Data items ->
__________

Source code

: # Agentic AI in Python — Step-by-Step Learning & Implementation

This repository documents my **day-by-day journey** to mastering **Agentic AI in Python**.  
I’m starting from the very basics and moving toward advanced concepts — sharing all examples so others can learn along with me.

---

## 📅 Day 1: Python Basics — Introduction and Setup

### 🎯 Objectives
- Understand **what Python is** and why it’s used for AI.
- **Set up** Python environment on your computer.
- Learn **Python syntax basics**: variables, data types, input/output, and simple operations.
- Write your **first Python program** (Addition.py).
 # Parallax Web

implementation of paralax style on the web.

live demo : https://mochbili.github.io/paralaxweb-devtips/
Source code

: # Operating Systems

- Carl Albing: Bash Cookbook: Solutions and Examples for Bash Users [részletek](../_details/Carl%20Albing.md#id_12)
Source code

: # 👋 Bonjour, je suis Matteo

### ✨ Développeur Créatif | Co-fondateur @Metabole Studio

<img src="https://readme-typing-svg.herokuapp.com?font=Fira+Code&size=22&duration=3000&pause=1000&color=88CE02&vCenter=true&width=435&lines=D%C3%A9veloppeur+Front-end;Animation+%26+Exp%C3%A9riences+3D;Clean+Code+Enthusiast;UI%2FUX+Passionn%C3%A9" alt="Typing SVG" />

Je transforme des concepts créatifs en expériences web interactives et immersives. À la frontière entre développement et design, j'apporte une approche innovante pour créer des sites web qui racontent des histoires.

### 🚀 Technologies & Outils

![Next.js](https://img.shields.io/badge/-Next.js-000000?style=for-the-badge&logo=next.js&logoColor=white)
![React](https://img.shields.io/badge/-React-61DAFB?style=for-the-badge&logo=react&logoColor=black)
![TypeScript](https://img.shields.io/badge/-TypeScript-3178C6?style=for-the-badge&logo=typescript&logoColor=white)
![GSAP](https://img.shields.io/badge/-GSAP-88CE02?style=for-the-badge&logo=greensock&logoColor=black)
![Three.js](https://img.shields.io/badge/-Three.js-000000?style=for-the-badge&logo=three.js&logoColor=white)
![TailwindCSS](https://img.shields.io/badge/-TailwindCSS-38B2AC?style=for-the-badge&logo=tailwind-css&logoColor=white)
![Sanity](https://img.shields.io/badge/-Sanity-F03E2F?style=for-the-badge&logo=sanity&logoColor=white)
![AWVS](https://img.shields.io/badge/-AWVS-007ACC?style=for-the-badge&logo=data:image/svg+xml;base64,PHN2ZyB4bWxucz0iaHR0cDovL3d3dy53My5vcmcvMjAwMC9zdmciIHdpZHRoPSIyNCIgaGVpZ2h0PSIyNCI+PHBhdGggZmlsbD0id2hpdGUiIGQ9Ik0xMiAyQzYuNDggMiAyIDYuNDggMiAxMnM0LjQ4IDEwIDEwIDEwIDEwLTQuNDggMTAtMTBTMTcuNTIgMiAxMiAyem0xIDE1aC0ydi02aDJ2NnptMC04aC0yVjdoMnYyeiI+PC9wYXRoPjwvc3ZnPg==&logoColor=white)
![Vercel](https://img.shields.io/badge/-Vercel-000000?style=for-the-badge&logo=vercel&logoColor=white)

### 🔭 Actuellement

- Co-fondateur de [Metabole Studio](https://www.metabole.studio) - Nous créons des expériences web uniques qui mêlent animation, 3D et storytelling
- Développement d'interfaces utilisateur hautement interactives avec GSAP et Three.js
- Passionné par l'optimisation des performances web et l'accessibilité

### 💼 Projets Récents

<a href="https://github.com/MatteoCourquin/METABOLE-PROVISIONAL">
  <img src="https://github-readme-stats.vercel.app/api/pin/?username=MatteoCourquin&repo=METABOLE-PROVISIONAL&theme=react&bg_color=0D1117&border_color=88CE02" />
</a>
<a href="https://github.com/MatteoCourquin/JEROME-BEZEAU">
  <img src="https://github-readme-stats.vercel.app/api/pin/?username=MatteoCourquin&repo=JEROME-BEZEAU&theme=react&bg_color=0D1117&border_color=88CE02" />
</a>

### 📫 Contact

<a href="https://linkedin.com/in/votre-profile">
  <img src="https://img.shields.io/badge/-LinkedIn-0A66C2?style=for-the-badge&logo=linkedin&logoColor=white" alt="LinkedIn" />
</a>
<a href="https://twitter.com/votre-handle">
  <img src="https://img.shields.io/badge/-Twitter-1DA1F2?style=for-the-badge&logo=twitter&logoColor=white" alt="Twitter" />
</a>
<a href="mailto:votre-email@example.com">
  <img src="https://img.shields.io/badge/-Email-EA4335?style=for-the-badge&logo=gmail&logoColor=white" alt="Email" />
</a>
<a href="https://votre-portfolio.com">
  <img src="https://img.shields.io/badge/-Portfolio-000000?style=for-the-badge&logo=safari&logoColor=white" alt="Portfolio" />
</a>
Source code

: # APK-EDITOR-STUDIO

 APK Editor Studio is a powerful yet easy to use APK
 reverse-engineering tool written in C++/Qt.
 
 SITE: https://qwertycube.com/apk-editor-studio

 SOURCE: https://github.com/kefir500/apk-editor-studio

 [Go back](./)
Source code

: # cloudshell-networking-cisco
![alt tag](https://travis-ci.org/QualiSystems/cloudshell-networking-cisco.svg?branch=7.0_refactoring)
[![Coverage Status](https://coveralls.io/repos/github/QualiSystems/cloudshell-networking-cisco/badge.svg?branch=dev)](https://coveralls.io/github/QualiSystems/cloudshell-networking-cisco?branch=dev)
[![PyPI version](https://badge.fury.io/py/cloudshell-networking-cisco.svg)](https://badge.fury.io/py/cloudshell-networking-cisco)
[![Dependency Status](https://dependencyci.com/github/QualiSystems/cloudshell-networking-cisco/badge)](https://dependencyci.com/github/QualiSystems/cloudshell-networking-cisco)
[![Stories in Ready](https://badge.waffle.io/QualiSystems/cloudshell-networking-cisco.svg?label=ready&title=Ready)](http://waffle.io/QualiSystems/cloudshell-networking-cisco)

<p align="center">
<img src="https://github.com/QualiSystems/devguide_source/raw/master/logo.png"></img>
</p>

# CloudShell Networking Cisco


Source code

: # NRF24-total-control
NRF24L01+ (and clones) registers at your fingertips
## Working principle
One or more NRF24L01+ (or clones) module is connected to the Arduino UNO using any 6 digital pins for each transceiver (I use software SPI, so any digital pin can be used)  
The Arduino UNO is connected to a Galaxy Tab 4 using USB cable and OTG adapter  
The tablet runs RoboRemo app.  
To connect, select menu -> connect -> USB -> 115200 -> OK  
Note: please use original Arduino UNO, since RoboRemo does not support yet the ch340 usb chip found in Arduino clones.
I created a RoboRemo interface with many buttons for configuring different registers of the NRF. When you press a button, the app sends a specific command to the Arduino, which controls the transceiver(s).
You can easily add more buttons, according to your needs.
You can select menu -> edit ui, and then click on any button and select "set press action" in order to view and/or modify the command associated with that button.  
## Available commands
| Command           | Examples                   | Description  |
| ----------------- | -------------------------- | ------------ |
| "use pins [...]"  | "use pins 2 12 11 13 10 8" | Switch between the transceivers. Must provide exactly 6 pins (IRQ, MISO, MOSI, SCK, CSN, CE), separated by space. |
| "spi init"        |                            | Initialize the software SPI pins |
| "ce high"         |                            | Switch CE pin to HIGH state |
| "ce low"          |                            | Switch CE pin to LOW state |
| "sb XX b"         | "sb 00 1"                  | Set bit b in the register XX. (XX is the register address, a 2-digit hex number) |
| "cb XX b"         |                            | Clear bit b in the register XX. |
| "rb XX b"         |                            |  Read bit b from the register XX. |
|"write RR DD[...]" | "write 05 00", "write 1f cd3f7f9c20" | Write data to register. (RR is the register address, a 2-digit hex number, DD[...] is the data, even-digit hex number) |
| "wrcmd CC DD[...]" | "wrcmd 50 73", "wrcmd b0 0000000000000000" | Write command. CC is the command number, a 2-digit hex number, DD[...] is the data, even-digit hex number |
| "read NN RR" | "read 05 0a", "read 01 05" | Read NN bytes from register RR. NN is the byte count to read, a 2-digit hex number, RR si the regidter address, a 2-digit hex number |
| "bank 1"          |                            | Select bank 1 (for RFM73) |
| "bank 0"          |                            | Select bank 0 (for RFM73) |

__________

Assignment -> Go through the records and copy each line with "address" in it.

Answer for the task ->
| "sb XX b"         | "sb 00 1"                  | Set bit b in the register XX. (XX is the register address, a 2-digit hex number) |
|"write RR DD[...]" | "write 05 00", "write 1f cd3f7f9c20" | Write data to register. (RR is the register address, a 2-digit hex number, DD[...] is the data, even-digit hex number) |
| "read NN RR" | "read 05 0a", "read 01 05" | Read NN bytes from register RR. NN is the byte count to read, a 2-digit hex number, RR si the regidter address, a 2-digit hex number |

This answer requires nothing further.